If you try to log something in your SPFx project, it can be tough to find your ‘console.log’ messages. SharePoint Framework, in that sense, is chatty.
So even with the default hello world web part you get at least in my case.
- 1 Error
- 4 Warnings
- 104 Log entries
- 2 Infos
Overall you get 111 log entries, and most of them are probably irrelevant for your web part. The good thing here is that a modern browser allows you to filter these categories.
For example, in Firefox:
Chrome:
moreover, last but not least, Microsoft Edge:
The only question is, how get these different categories written to the console?
The console.log the right thing to use?
What console.log
does is to output log information. While developing a new web part or web application what you want to do is to output a debug information and not a log entry.

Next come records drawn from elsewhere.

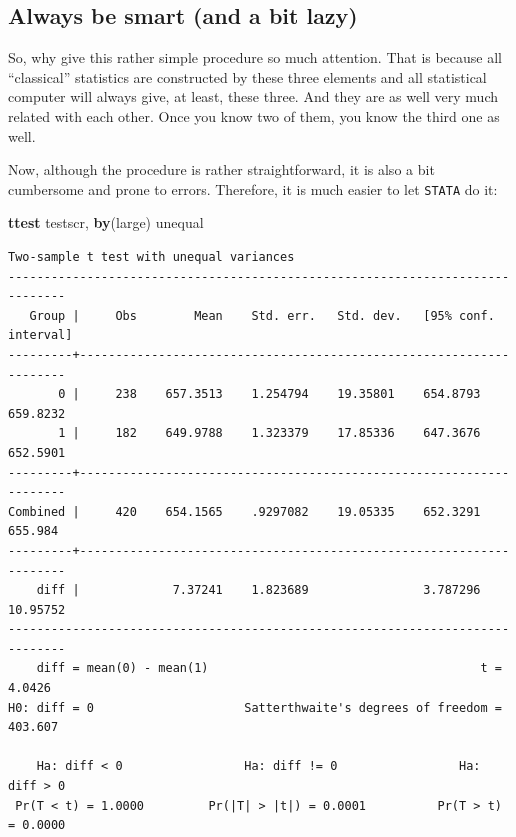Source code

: \documentclass[
]{book}
\newenvironment{Shaded}{\begin{snugshade}}{\end{snugshade}}
\newcommand{\KeywordTok}[1]{\textcolor[rgb]{0.13,0.29,0.53}{\textbf{#1}}}
\newcommand{\NormalTok}[1]{#1}
\begin{document}
\hypertarget{always-be-smart-and-a-bit-lazy}{%
\subsection{Always be smart (and a bit lazy)}\label{always-be-smart-and-a-bit-lazy}}

So, why give this rather simple procedure so much attention. That is because all ``classical'' statistics are constructed by these three elements and all statistical computer will always give, at least, these three. And they are as well very much related with each other. Once you know two of them, you know the third one as well.

Now, although the procedure is rather straightforward, it is also a bit cumbersome and prone to errors. Therefore, it is much easier to let \texttt{STATA} do it:

\begin{Shaded}
\begin{Highlighting}[]
\KeywordTok{ttest}\NormalTok{ testscr, }\KeywordTok{by}\NormalTok{(large) unequal}
\end{Highlighting}
\end{Shaded}

\begin{verbatim}
Two-sample t test with unequal variances
------------------------------------------------------------------------------
   Group |     Obs        Mean    Std. err.   Std. dev.   [95% conf. interval]
---------+--------------------------------------------------------------------
       0 |     238    657.3513    1.254794    19.35801    654.8793    659.8232
       1 |     182    649.9788    1.323379    17.85336    647.3676    652.5901
---------+--------------------------------------------------------------------
Combined |     420    654.1565    .9297082    19.05335    652.3291     655.984
---------+--------------------------------------------------------------------
    diff |             7.37241    1.823689                3.787296    10.95752
------------------------------------------------------------------------------
    diff = mean(0) - mean(1)                                      t =   4.0426
H0: diff = 0                     Satterthwaite's degrees of freedom =  403.607

    Ha: diff < 0                 Ha: diff != 0                 Ha: diff > 0
 Pr(T < t) = 1.0000         Pr(|T| > |t|) = 0.0001          Pr(T > t) = 0.0000
\end{verbatim}
\end{document}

console.debug('My Debug Entry');
Instead of using console.log
for modern browser it is better to use console.debug
instead.
Firefox is my preferred development browser at the moment in the information gets directly written to the debug section.
So I can filter out all other less relevant information. The same works in Chrome too, but the right filter option is Verbose only.

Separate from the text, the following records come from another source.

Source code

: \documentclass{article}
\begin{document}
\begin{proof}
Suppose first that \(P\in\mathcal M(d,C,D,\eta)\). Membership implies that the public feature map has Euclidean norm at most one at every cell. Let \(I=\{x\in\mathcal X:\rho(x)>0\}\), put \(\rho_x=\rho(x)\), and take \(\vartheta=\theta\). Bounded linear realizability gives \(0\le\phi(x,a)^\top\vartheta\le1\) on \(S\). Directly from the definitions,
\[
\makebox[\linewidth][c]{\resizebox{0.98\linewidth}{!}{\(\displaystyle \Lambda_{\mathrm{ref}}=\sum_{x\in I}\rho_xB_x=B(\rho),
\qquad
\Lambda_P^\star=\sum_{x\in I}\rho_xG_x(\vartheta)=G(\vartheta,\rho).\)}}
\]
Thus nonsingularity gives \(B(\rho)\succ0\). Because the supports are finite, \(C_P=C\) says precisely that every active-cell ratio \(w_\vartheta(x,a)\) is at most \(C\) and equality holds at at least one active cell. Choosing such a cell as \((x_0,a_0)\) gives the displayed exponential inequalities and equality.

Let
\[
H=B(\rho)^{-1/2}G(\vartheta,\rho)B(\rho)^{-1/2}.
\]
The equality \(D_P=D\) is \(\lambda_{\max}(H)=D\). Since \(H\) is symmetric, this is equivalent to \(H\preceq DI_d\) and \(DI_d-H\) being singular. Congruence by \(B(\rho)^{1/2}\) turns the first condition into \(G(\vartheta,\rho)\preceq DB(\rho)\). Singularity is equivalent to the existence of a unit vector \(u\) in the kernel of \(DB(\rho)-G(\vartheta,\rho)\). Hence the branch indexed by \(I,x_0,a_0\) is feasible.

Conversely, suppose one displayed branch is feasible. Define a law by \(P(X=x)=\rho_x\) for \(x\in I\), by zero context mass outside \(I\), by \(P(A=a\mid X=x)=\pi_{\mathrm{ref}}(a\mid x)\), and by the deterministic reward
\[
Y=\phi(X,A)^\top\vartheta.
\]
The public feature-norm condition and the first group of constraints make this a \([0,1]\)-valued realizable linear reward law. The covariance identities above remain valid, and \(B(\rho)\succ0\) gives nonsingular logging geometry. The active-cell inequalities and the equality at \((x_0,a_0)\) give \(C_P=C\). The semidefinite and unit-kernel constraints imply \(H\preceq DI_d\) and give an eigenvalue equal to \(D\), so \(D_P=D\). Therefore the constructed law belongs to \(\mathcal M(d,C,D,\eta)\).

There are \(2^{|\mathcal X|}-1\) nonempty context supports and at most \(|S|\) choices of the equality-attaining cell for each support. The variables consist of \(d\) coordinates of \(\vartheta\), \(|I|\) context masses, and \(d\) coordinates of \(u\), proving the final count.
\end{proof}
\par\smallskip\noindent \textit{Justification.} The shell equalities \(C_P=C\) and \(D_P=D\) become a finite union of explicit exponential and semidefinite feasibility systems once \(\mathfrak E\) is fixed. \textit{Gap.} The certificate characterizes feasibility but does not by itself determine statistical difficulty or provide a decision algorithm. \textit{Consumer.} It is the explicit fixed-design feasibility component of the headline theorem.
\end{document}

The only browser that fails this test is Edge. The entry there still gets logged, but there is no way to filter for debug information apart from regular log entries.
Honestly, do we care, while debugging or developing? 😉
But there is more
‘console.debug’ is just on the way to be more explicit on outputting the debug information. I highly recommend what else you can do with the ‘console’ object of your browser. Check out all the possibilities that the console object gives you on the MDN page on the console object.
At least console.debug
is supported since Internet Explorer 10.